Given data:
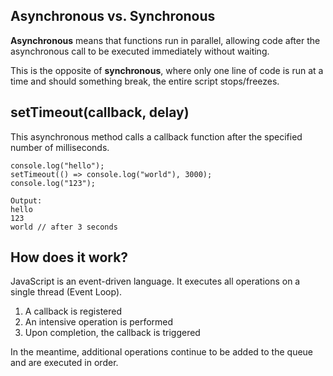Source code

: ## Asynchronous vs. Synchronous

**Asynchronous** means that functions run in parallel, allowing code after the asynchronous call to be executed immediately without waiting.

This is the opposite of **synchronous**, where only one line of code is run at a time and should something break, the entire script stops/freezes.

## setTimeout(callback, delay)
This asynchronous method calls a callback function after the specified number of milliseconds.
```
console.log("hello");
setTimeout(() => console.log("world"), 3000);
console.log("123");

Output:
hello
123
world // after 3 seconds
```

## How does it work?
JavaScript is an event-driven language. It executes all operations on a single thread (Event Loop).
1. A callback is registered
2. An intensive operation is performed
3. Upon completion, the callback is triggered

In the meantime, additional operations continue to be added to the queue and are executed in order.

---

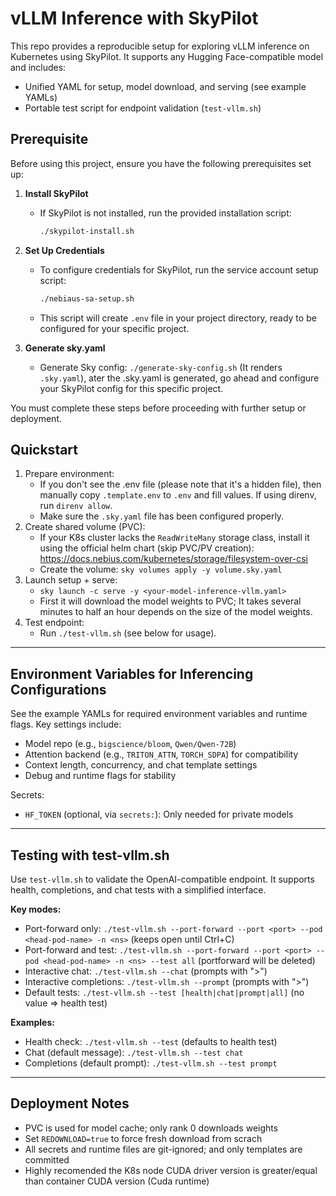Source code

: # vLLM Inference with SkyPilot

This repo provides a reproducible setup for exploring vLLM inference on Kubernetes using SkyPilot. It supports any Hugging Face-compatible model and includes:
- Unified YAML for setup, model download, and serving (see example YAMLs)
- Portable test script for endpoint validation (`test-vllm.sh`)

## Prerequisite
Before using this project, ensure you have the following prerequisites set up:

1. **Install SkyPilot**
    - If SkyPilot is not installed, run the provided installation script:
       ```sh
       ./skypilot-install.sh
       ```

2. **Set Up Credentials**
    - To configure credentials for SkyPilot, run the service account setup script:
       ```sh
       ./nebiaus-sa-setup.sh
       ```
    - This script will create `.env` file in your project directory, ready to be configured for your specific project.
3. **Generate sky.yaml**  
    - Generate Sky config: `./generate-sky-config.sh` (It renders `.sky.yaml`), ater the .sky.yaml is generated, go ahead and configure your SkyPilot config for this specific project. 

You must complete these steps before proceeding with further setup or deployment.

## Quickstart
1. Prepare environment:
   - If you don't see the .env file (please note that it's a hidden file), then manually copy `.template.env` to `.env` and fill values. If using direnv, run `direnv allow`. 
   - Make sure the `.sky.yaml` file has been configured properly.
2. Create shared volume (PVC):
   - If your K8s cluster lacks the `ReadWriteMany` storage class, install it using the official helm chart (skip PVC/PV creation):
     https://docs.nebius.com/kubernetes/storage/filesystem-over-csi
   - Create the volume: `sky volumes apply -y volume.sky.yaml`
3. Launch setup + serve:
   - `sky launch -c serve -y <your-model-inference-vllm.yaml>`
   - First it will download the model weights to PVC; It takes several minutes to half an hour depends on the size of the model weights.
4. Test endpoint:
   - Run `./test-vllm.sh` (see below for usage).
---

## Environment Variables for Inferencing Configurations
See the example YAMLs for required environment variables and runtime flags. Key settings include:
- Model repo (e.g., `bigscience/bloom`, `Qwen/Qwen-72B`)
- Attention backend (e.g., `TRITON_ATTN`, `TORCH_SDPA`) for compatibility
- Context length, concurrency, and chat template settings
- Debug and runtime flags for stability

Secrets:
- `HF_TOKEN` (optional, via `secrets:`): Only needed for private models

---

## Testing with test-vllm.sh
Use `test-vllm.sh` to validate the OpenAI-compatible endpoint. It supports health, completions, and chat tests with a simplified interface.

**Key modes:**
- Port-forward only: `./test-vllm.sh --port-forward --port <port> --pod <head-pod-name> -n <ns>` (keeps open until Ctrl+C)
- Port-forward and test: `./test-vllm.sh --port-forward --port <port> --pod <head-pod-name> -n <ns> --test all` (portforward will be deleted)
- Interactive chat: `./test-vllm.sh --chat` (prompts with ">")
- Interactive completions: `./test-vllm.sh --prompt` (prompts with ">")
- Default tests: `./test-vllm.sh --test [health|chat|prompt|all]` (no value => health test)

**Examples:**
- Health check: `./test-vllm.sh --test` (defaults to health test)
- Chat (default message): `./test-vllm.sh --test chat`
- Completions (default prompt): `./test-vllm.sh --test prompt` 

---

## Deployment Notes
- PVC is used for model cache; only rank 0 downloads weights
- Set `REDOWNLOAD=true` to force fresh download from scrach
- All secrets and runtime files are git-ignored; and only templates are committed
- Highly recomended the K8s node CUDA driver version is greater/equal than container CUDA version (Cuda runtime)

...

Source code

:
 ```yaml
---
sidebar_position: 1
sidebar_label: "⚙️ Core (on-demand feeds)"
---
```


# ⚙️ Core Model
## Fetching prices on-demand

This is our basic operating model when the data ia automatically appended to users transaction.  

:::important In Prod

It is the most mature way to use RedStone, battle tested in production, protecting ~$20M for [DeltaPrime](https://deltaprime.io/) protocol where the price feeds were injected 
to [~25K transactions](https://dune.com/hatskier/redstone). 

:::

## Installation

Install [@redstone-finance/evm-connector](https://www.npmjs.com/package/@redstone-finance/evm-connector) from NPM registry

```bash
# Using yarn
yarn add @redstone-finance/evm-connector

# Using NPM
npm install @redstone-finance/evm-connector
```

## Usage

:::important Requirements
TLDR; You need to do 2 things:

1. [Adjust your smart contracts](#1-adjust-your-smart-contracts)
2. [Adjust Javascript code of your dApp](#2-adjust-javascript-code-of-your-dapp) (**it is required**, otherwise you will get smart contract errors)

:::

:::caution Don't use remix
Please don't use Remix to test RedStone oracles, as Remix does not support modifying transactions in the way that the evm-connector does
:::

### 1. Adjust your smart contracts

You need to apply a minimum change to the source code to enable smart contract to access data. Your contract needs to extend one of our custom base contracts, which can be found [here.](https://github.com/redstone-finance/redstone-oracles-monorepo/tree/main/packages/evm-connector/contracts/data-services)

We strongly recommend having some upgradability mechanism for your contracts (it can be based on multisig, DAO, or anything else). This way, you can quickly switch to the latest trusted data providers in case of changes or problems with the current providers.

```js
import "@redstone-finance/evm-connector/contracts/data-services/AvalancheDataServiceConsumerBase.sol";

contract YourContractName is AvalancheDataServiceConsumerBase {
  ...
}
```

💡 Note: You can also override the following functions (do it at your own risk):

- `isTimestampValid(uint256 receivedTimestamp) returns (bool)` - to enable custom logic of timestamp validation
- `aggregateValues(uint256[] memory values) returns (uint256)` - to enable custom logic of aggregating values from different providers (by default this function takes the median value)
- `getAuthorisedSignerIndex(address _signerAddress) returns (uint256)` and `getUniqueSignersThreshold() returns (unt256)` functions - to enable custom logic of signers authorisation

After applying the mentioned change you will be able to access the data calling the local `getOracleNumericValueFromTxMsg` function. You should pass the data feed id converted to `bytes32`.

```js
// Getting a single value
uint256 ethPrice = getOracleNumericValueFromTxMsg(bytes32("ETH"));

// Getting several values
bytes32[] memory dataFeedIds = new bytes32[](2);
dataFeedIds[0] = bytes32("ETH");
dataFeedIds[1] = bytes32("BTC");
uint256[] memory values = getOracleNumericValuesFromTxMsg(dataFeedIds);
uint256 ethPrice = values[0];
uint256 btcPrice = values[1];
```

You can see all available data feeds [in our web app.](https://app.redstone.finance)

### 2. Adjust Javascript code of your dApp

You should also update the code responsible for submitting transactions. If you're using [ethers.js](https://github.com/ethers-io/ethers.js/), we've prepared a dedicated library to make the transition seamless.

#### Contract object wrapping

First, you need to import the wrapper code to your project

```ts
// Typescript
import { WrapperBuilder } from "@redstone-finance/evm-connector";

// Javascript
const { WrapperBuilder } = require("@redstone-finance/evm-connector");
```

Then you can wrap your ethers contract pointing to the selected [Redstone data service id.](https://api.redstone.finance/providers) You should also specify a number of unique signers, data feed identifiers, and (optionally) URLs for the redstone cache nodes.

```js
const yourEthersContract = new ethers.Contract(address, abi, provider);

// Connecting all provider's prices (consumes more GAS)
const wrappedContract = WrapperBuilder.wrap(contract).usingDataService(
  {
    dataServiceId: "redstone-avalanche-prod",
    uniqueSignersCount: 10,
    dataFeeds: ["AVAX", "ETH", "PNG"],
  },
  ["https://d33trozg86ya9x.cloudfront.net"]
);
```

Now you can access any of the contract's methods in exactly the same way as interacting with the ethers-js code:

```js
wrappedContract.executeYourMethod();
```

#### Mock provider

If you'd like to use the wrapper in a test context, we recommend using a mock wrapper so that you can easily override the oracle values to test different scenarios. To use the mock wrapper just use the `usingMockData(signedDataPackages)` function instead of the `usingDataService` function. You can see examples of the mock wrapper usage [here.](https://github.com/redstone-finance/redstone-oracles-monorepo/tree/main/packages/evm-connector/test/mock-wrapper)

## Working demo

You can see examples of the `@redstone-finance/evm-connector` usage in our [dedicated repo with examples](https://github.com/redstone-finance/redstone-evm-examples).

Task requirements: Only lines containing the word "endpoint" should appear in the answer, and every such line from the records above must be there.

Task result:
- Portable test script for endpoint validation (`test-vllm.sh`)
4. Test endpoint:
Use `test-vllm.sh` to validate the OpenAI-compatible endpoint. It supports health, completions, and chat tests with a simplified interface.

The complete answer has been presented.